Rogers also criticized the postponement of September’s parliamentary elections by a year, supposedly due to the pandemic.
“The postponement for a year of the elections disenfranchises Hong Kong people and shuts down one of the few remaining avenues that they had had for some level of freedom of expression,” he said.
“These events signify the total takeover of Hong Kong by the Chinese Communist Party system.”
Rogers praised the Canadian government for suspending its extradition agreement with Hong Kong over the imposition of the security law, but noted that there’s much more Canada can do to help.
As well as coordinating with democratic nations on a global response, he encouraged Canada to impose Magnitsky sanctions on the Hong Kong officials responsible for human rights violations and breaching the Sino-British Joint Declaration.
“The only language they [the Chinese regime] understand is pressure, and targeted sanctions will send a clear signal that they will not be allowed to get away with what they have done with impunity,” he said.
He also urged Canada to publicly support calls for the establishment of a U.N. special envoy and a U.N. special rapporteur on human rights in Hong Kong.
“Shining a spotlight on Hong Kong through a monitoring and reporting mechanism in the U.N. would be very important in ensuring that human rights abuses are not perpetuated with impunity,” he said.
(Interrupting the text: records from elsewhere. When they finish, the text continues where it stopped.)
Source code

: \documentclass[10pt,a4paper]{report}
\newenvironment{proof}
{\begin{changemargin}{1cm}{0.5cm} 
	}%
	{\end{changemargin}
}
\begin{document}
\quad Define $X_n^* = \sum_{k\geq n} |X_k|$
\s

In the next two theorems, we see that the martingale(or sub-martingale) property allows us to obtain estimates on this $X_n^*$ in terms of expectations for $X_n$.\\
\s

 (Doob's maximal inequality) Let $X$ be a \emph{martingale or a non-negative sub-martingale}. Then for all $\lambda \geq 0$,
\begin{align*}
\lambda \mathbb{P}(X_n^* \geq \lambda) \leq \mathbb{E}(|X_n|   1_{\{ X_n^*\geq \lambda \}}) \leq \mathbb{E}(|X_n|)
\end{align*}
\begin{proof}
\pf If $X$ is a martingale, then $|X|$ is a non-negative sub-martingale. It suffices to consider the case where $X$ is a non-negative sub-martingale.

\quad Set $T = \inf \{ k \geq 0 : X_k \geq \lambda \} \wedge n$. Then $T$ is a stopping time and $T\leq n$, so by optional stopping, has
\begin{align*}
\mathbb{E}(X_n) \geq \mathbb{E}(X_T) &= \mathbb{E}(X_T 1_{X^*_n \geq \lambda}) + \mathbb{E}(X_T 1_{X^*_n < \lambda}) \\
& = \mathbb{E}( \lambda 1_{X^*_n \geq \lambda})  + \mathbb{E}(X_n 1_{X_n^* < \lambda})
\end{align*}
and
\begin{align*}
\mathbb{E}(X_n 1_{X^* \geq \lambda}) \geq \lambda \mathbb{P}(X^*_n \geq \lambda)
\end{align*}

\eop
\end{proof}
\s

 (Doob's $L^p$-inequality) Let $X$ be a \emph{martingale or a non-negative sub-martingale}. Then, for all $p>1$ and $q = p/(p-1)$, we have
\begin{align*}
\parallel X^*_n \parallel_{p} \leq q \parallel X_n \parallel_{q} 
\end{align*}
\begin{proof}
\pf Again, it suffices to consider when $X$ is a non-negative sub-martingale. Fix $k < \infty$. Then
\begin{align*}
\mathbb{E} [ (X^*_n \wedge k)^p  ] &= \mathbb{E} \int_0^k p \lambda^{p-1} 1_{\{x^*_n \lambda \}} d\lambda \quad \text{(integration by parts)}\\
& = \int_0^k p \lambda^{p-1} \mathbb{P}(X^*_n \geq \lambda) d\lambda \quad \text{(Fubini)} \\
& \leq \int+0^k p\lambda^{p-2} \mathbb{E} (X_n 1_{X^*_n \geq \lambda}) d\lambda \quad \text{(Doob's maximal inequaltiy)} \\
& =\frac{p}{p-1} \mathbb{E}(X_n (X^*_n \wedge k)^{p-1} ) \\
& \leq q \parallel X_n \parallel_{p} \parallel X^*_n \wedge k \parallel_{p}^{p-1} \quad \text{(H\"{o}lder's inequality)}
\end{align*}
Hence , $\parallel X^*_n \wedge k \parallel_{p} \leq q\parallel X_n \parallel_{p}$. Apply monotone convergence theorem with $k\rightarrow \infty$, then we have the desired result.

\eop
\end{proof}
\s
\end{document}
Lastly, he urged Canada to “work with other countries to … ensure those who do need to escape from Hong Kong are offered sanctuary and an opportunity to seek citizenship in the free world.”
Rogers said the crisis in Hong Kong should concern Canada because the Sino-British Joint Declaration is an international treaty.
“The Sino-British Joint Declaration is not only an agreement between the U.K. and China, but it is an international treaty that concerns all of us who believe in an international rules-based system,” he said.
On Aug. 9, the Five Eyes countries, of which Canada is a member, urged the Hong Kong government to uphold the city’s democratic process and hold the elections as soon as possible.
The foreign ministers of Australia, Canada, New Zealand, and the United Kingdom, along with the U.S. secretary of state, issued a joint statement expressing concerns over the “unjust disqualification of candidates and disproportionate postponement of Legislative Council elections.”
“I believe the time has come for the free world to act in defence of freedom and democracy, human rights, and the international rules-based order, and that action should be as strong, targeted, and united as possible,” Rogers said.